Obama will host the group, including lawyers Jack Greenberg and William Coleman, in the White House East Room Friday afternoon. Greenberg argued the case; Coleman was a leading legal strategist in the case. The court issued its decision on May 17, 1954.
First lady Michelle Obama was observing the anniversary by traveling Friday to Topeka, Kan., site of the lawsuit that initiated the case. The first lady was to meet with high school students in a college preparatory program and later was speaking at a pre-graduation event for seniors in the Topeka Public School District.
The president has also issued a proclamation declaring that the decision “shifted the legal and moral compass of our nation.”
In the proclamation Obama noted that the court’s decision alone did not destroy segregation, recalling that the struggle for civil rights continued and that the Civil Rights Act and the Voting Rights Act did not become law for another decade.

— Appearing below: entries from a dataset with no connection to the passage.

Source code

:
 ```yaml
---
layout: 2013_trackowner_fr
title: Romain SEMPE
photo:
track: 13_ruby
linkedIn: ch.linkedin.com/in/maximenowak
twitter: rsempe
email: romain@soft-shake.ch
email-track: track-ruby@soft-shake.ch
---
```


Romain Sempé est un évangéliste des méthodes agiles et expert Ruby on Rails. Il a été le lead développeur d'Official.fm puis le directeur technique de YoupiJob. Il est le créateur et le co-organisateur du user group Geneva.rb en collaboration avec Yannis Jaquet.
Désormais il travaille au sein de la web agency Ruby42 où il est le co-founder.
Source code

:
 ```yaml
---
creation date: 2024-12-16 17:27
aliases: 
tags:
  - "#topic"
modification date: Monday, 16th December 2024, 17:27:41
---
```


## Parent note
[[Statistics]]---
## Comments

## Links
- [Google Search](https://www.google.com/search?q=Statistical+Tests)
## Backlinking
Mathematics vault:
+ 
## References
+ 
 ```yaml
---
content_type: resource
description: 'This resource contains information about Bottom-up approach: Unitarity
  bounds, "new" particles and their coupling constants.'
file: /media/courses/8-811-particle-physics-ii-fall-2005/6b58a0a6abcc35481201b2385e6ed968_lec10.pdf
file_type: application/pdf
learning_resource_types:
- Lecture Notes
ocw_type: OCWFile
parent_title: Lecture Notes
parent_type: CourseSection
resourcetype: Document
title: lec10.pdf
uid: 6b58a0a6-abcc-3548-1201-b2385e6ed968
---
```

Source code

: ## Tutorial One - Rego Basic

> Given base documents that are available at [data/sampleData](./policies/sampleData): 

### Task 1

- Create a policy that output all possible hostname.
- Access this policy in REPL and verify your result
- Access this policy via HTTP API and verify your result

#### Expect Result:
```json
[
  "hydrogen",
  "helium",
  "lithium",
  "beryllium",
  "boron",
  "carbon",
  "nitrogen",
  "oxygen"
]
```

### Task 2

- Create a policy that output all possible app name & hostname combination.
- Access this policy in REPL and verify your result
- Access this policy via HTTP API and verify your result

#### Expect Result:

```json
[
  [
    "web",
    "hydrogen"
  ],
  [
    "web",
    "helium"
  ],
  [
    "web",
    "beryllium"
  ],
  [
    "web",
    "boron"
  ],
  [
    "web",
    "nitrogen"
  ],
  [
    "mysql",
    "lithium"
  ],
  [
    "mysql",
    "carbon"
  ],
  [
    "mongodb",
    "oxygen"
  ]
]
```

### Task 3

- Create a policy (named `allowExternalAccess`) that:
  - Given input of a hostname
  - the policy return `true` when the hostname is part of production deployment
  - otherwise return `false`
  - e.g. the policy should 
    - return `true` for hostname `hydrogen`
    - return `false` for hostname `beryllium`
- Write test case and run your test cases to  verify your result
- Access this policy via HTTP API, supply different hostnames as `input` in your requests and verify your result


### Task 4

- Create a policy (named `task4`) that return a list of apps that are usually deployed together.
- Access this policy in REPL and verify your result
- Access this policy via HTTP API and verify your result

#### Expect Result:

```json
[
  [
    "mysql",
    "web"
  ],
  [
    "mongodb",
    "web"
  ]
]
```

“Thanks to the men and women who fought for equality in the courtroom, the legislature, and the hearts and minds of the American people” he wrote, “we have confined legalized segregation to the dustbin of history. Yet today, the hope and promise of Brown remains unfulfilled. In the years to come, we must continue striving toward equal opportunities for all our children, from access to advanced classes to participation in the same extracurricular activities.”